United States v. Martin Garcia

CourtCourt of Appeals for the Ninth Circuit
DecidedOctober 26, 2023
Docket22-30202
StatusUnpublished

This text of United States v. Martin Garcia (United States v. Martin Garcia) is published on Counsel Stack Legal Research, covering Court of Appeals for the Ninth Circuit primary law. Counsel Stack provides free access to over 12 million legal documents including statutes, case law, regulations, and constitutions.

Bluebook
United States v. Martin Garcia, (9th Cir. 2023).

Opinion

NOT FOR PUBLICATION FILED UNITED STATES COURT OF APPEALS OCT 26 2023 MOLLY C. DWYER, CLERK U.S. COURT OF APPEALS FOR THE NINTH CIRCUIT

UNITED STATES OF AMERICA, No. 22-30202

Plaintiff-Appellee, D.C. No. 1:04-cr-00087-SPW-1 v.

MARTIN GARCIA, MEMORANDUM*

Defendant-Appellant.

Appeal from the United States District Court for the District of Montana Susan P. Watters, District Judge, Presiding

Submitted October 19, 2023 ** Portland, Oregon

Before: GILMAN,*** KOH, and SUNG, Circuit Judges.

Martin Garcia was indicted as part of a large drug conspiracy in 2004 and

was later convicted and sentenced. In late 2019, Garcia moved the district court to

* This disposition is not appropriate for publication and is not precedent except as provided by Ninth Circuit Rule 36-3. ** The panel unanimously concludes this case is suitable for decision without oral argument. See Fed. R. App. P. 34(a)(2). *** The Honorable Ronald Lee Gilman, United States Circuit Judge for the U.S. Court of Appeals for the Sixth Circuit, sitting by designation. reduce his sentence under 18 U.S.C. § 3582(c)(2), and in 2020 he moved to reduce

his sentence under 18 U.S.C. § 3582(c)(1). The district court granted both motions

and reduced Garcia’s total sentence from 720 months to 382 months of

imprisonment (comprised of 262 months for the drug charges and 120 months for

the firearm charges). Garcia now appeals these decisions, arguing that his sentence

should have been reduced even further, to a time-served sentence of 221 months.

We review sentence-reduction decisions based on both 18 U.S.C.
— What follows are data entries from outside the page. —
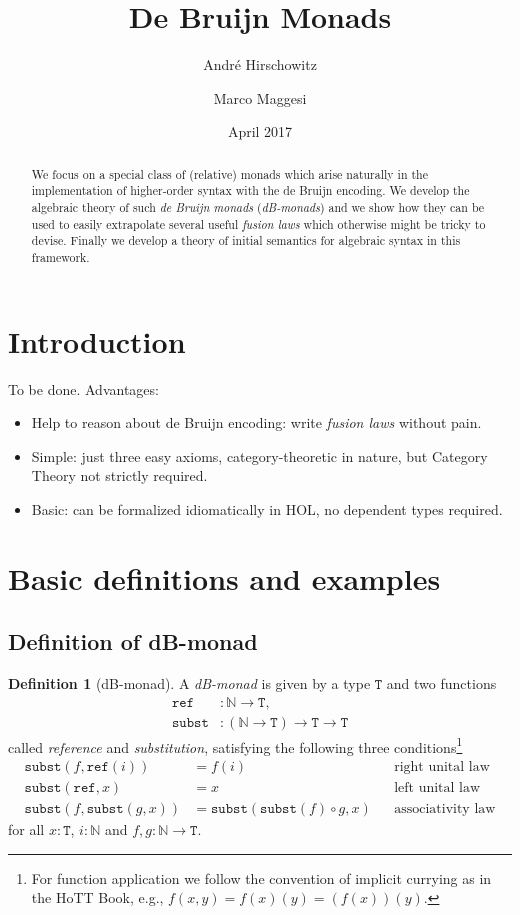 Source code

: \documentclass[a4paper,twoside,12pt]{article}
\title{De Bruijn Monads}
\author{Andr\'e Hirschowitz \and Marco Maggesi}
\date{April 2017}
\theoremstyle{definition}
\newtheorem{definition}{Definition}
\theoremstyle{remark}
\newcommand{\NN}{\mathbb{N}}
\newcommand{\subst}{\mathtt{subst}}
\newcommand{\refe}{\mathtt{ref}}
\newcommand{\TT}{\mathtt{T}}
\begin{document}
\maketitle

\begin{abstract}
  We focus on a special class of (relative) monads which arise
  naturally in the implementation of higher-order syntax with the de
  Bruijn encoding.  We develop the algebraic theory of such \emph{de
    Bruijn monads} (\emph{dB-monads}) and we show how they can be used
  to easily extrapolate several useful \emph{fusion laws} which
  otherwise might be tricky to devise.  Finally we develop a theory of
  initial semantics for algebraic syntax in this framework.
\end{abstract}

\tableofcontents{}

\section{Introduction}
\label{sec:intro}
To be done.
Advantages:
\begin{itemize}
\item Help to reason about de Bruijn encoding: write \emph{fusion
    laws} without pain.
\item Simple: just three easy axioms, category-theoretic in nature,
  but Category Theory not strictly required.
\item Basic: can be formalized idiomatically in HOL, no dependent
  types required.
\end{itemize}

\section{Basic definitions and examples}
\label{sec:basic-def}

\subsection{Definition of dB-monad}
\label{sec:basic-defin-example}

\begin{definition}[dB-monad]
  A \emph{dB-monad} is given by a type $\TT$ and two functions
  \begin{align*}
    \refe &\colon \NN \to \TT, \\
    \subst &\colon (\NN \to \TT) \to \TT \to \TT
  \end{align*}
  called \emph{reference} and \emph{substitution}, satisfying the
  following three conditions\footnote{For function application we
    follow the convention of implicit currying as in the HoTT Book,
    e.g., $f(x,y) = f(x)(y) = (f(x))(y)$.}
  \begin{align*}
    \subst(f,\refe(i)) &=  f(i)
    && \text{right unital law} \\
    \subst(\refe, x) &=  x
    && \text{left unital law} \\
    \subst(f, \subst(g, x)) &= \subst(\subst(f) \circ g, x)
    &&\text{associativity law}
  \end{align*}
  for all $x : \TT$, $i :\NN$ and $f,g\colon \NN \to \TT$.
\end{definition}
\end{document}
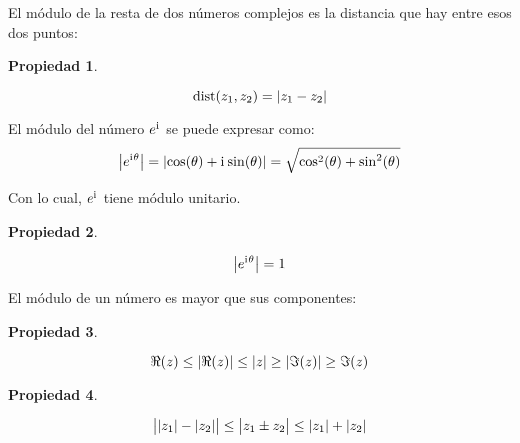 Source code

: \documentclass[a5paper,12pt,twoside]{book}
\newtheorem{prop}{{Propiedad}}[chapter]
\begin{document}
El módulo de la resta de dos números complejos es la distancia que hay entre esos dos puntos:

\begin{mdframed}[style=MyFrame1]
    \begin{prop}
        \label{prop:distance}
    \end{prop}
    \begin{equation*}
        \operatorname{dist}(z_1,z_2)={\left| {z_1-z_2} \right|}
    \end{equation*}
\end{mdframed}

El módulo del número $e^\mathrm{i}\mkern1mu$ se puede expresar como:
\begin{equation*}
    {\left| {e^{\mathrm{i}\mkern1mu\theta}} \right|} = {\left| {\cos(\theta) + \mathrm{i}\mkern1mu \sin(\theta)} \right|} = \sqrt{\cos^2(\theta) + \sin^2(\theta)}
\end{equation*}

Con lo cual, $e^\mathrm{i}\mkern1mu$ tiene módulo unitario.

\begin{mdframed}[style=MyFrame1]
    \begin{prop}
        \label{prop:eAbsoluteValue}
    \end{prop}
    \begin{equation*}
        {\left| {e^{\mathrm{i}\mkern1mu\theta}} \right|} = 1
    \end{equation*}
\end{mdframed}

El módulo de un número es mayor que sus componentes:

\begin{mdframed}[style=MyFrame1]
    \begin{prop}
        \label{prop:zAbsoluteValue}
    \end{prop}
    \begin{equation*}
        \Re(z) \leq {\left| {\Re(z)} \right|} \leq {\left| {z} \right|} \geq {\left| {\Im(z)} \right|} \geq \Im(z)
    \end{equation*}
\end{mdframed}

\begin{mdframed}[style=MyFrame1]
    \begin{prop}
        \label{prop:triangleInequality}
    \end{prop}
    \begin{equation*}
        \big| {\left| {z_1} \right|}-{\left| {z_2} \right|} \big| \leq \big| z_1 \pm z_2 \big|\leq {\left| {z_1} \right|} + {\left| {z_2} \right|}
    \end{equation*}
\end{mdframed}
\end{document}

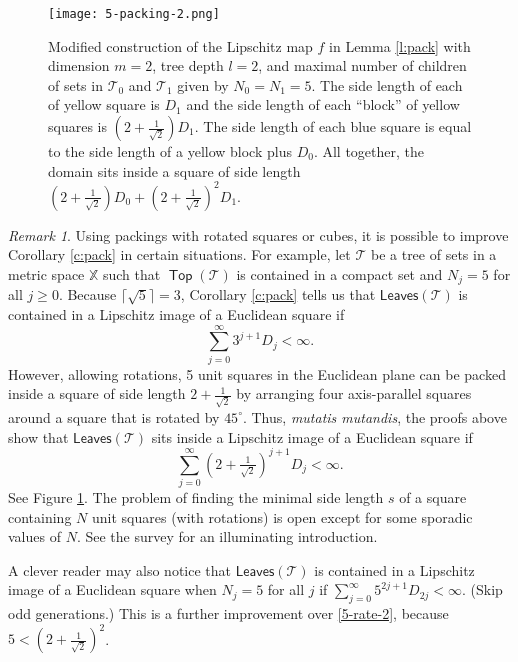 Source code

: \documentclass[12pt]{amsart}
\theoremstyle{definition}
\theoremstyle{remark}
\newtheorem{remark}[theorem]{Remark}
\newcommand{\XX}{\mathbb{X}}
\newcommand{\leaves}{\mathsf{Leaves}}
\newcommand{\Top}{\mathop\mathsf{Top}}
\numberwithin{figure}{section}
\numberwithin{equation}{section}
\begin{document}
\begin{figure}\begin{center}\texttt{[image: 5-packing-2.png]}\end{center}\caption{Modified construction of the Lipschitz map $f$ in Lemma \ref{l:pack} with dimension $m=2$, tree depth $l=2$, and maximal number of children of sets in $\mathcal{T}_0$ and $\mathcal{T}_1$ given by $N_0=N_1=5$. The side length of each of yellow square is $D_1$ and the side length of each ``block'' of yellow squares is $(2+\frac{1}{\sqrt{2}})D_1$. The side length of each blue square is equal to the side length of a yellow block plus $D_0$. All together, the domain sits inside a square of side length $(2+\frac{1}{\sqrt{2}})D_0+(2+\frac{1}{\sqrt{2}})^2 D_1$.}\label{fig:5-packing-2}\end{figure}

\begin{remark} Using packings with rotated squares or cubes, it is possible to improve Corollary \ref{c:pack} in certain situations. For example, let $\mathcal{T}$ be a tree of sets in a metric space $\XX$ such that $\Top(\mathcal{T})$ is contained in a compact set and $N_j=5$ for all $j\geq 0$. Because $\lceil \sqrt{5}\rceil = 3$, Corollary \ref{c:pack} tells us that $\leaves(\mathcal{T})$ is contained in a Lipschitz image of a Euclidean square if \begin{equation}\sum_{j=0}^\infty 3^{j+1} D_j<\infty.\end{equation} However, allowing rotations, 5 unit squares in the Euclidean plane can be packed inside a square of side length $2+\frac{1}{\sqrt{2}}$ by arranging four axis-parallel squares around a square that is rotated by $45^\circ$. Thus, \emph{mutatis mutandis}, the proofs above show that $\leaves(\mathcal{T})$ sits inside a Lipschitz image of a Euclidean square if \begin{equation}\label{5-rate-2}\sum_{j=0}^\infty (2+\tfrac{1}{\sqrt{2}})^{j+1} D_j<\infty.\end{equation} See Figure \ref{fig:5-packing-2}. The problem of finding the minimal side length $s$ of a square containing $N$ unit squares (with rotations) is open except for some sporadic values of $N$. See the survey \cite{square-packing-survey} for an illuminating introduction.

A clever reader may also notice that $\leaves(\mathcal{T})$ is contained in a Lipschitz image of a Euclidean square when $N_j=5$ for all $j$ if  $\sum_{j=0}^\infty 5^{2j+1}D_{2j}<\infty$. (Skip odd generations.) This is a further improvement over \eqref{5-rate-2}, because $5<(2+\frac{1}{\sqrt{2}})^2$.
\end{remark}
\end{document}
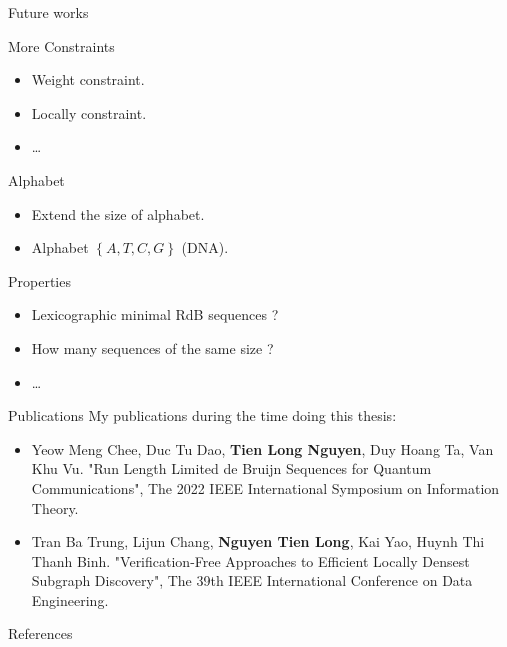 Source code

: \begin{frame}{Future works}
    \begin{block}{More Constraints}
        \begin{itemize}
            \item Weight constraint.
            \item Locally constraint.
            \item \dots
        \end{itemize}
    \end{block}
    
    \begin{block}{Alphabet}
        \begin{itemize}
            \item Extend the size of alphabet.
            \item Alphabet $\left\{A,T,C,G\right\}$ (DNA).
        \end{itemize}
    \end{block}
    
    \begin{block}{Properties}
        \begin{itemize}
            \item Lexicographic minimal RdB sequences ?
            \item How many sequences of the same size ?
            \item \dots
        \end{itemize}
    \end{block}
\end{frame}

\begin{frame}{Publications}
    My publications during the time doing this thesis:
    \begin{itemize}
        \item Yeow Meng Chee, Duc Tu Dao, \textbf{Tien Long Nguyen}, Duy Hoang Ta, Van Khu Vu. "Run Length Limited de Bruijn Sequences for Quantum Communications", The 2022 IEEE International Symposium on Information Theory.
        \item Tran Ba Trung, Lijun Chang, \textbf{Nguyen Tien Long}, Kai Yao, Huynh Thi Thanh Binh. "Verification-Free Approaches to Efficient Locally Densest Subgraph Discovery", The 39th IEEE International Conference on Data Engineering.
    \end{itemize}
\end{frame}

\begin{frame}[allowframebreaks]{References}
    \printbibliography
\end{frame}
§ 3582(c)(1) and (c)(2) under the abuse-of-discretion standard. United States

v. Aruda, 993 F.3d 797, 799 (9th Cir. 2021). A district court abuses its discretion

if “it does not apply the correct law or if it rests its decision on a clearly erroneous

finding of material fact.” Id. (quoting United States v. Dunn, 728 F.3d 1151, 1155

(9th Cir. 2013)).

1. Garcia argues for a reduction of his sentence for the drug charges based

on Amendments 782 and 788 to the United States Sentencing Guidelines, which

lowered the Guidelines range for these drug charges after Garcia was originally

sentenced. A district court can reduce a sentence under 18 U.S.C. § 3582(c)(2) for

a defendant who was “sentenced to a term of imprisonment based on a sentencing

range that [was] subsequently . . . lowered by the Sentencing Commission.” In

considering a motion under § 3582(c)(2), the court must adhere to any applicable

policy statements issued by the Sentencing Commission and consider whether a

2 reduction is warranted after considering the factors set forth in 18 U.S.C.

§ 3553(a). One such policy statement makes clear that, for motions under 18

U.S.C. § 3582(c)(2), the district court cannot reduce the defendant’s term of

imprisonment “to a term that is less than the minimum of the amended guideline

range[.]” U.S. Sent’g Guidelines Manual § 1B1.10(b)(2)(A) (U.S. Sent’g Comm’n

2021) (“U.S.S.G.”).

Here, the district court granted Garcia’s motion for a sentence reduction

under § 3582(c)(2) and reduced his sentence on the drug charges to the low end of

his amended Guidelines range (262 months)—the lowest possible reduction

allowed under U.S.S.G. § 1B1.10(b)(2)(A). The court clearly did not abuse its

discretion in so doing. See United States v. Davis, 739 F.3d 1222, 1224 (9th Cir.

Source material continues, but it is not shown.